Classes began in August 1968, when a German-language Kindergarten opened under teacher Ursula Pook in a rented country house at kilometre 13½ of Carretera Sur, opposite the Iglesia Monte Tabor. About half of the children enrolled in that first Kindergarten class were Nicaraguan, alongside German, Swiss, American, British and French pupils. After renting the property for two years, the school moved to its current site at kilometre 10½ of Carretera Sur.

Construction of the new campus began in 1972; the buildings were undamaged by the earthquake of 23 December 1972, and the school became the first in Managua to resume classes after the disaster. The primary school was fully established by 1975 and secondary education was added in 1976, with the first cohort completing the Bachillerato in 1981. As of 2026, the school counts more than 900 bachilleres (graduates) across more than 40 graduating classes.

== Curriculum ==
The DSM offers a trilingual and bicultural education in German, Spanish and English from Kindergarten onward. German is introduced from Kindergarten and deepened throughout schooling, allowing students to work toward the Deutsches Sprachdiplom (DSD). In the upper secondary years, the school offers the German International Abitur (GIB) and the IB Diploma Programme as part of its status as an IB World School. The school describes its stages as Maternal/Kindergarten, Primaria (primary), Secundaria (secondary) and IB/GIB (upper secondary).

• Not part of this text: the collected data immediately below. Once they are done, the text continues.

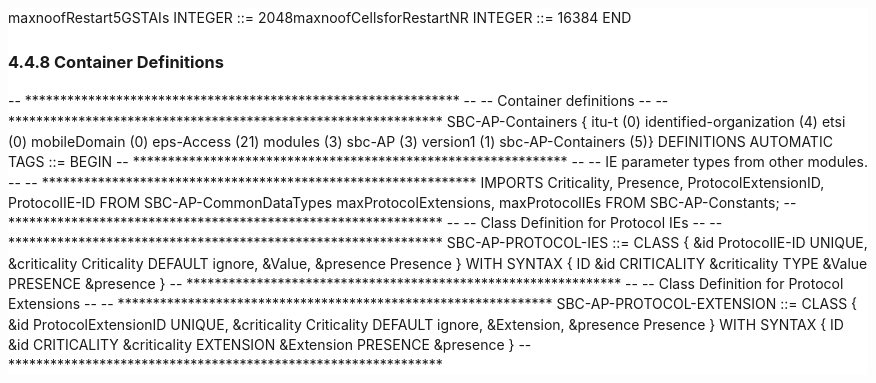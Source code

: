 maxnoofRestart5GSTAIs INTEGER ::= 2048maxnoofCellsforRestartNR INTEGER ::=
16384
END
### 4.4.8 Container Definitions
\-- **************************************************************
\--
\-- Container definitions
\--
\-- **************************************************************
SBC-AP-Containers {
itu-t (0) identified-organization (4) etsi (0) mobileDomain (0)
eps-Access (21) modules (3) sbc-AP (3) version1 (1) sbc-AP-Containers (5)}
DEFINITIONS AUTOMATIC TAGS ::=
BEGIN
\-- **************************************************************
\--
\-- IE parameter types from other modules.
\--
\-- **************************************************************
IMPORTS
Criticality,
Presence,
ProtocolExtensionID,
ProtocolIE-ID
FROM SBC-AP-CommonDataTypes
maxProtocolExtensions,
maxProtocolIEs
FROM SBC-AP-Constants;
\-- **************************************************************
\--
\-- Class Definition for Protocol IEs
\--
\-- **************************************************************
SBC-AP-PROTOCOL-IES ::= CLASS {
&id ProtocolIE-ID UNIQUE,
&criticality Criticality DEFAULT ignore,
&Value,
&presence Presence
}
WITH SYNTAX {
ID &id
CRITICALITY &criticality
TYPE &Value
PRESENCE &presence
}
\-- **************************************************************
\--
\-- Class Definition for Protocol Extensions
\--
\-- **************************************************************
SBC-AP-PROTOCOL-EXTENSION ::= CLASS {
&id ProtocolExtensionID UNIQUE,
&criticality Criticality DEFAULT ignore,
&Extension,
&presence Presence
}
WITH SYNTAX {
ID &id
CRITICALITY &criticality
EXTENSION &Extension
PRESENCE &presence
}
\-- **************************************************************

=== International Baccalaureate and GIB ===
In grades 11 and 12, students may enrol in the IB Diploma Programme or in its German-language variant, the German International Abitur (GIB, Deutsches Internationales Abitur), reflecting the school's dual status as an IB World School and a recognised German School Abroad. As at other IB World Schools, the diploma programme is built around three core components — the extended essay, Theory of Knowledge, and Creativity, Activity and Service (CAS) — alongside subject coursework, intended to develop research, self-management, communication and intercultural skills. The standard IB Diploma gives students access to universities worldwide, while the GIB Diploma additionally grants direct admission to German and other European universities, in line with language and academic requirements set by Germany's Standing Conference of the Ministers of Education and Cultural Affairs (Kultusministerkonferenz, KMK).

== School life and affiliated organisations ==
The school hosts extracurricular activities, a school calendar of events, a parents' school ("Escuela para padres"), student counselling services and a school exchange programme, among others. It is linked to the Centro Cultural Alemán (German Cultural Centre, CCA), a non-profit association that promotes cultural and social ties between Germany and Nicaragua, as well as to the Iniciativa Cultural Alemana Nicaragüense (ICAN) and the Deutscher Sport Club (DSC), a German sports club.

== Location ==
The school is located at kilometre 10.5 of Carretera Sur, 800 metres west Alexander von Humboldt St., in Managua, Nicaragua.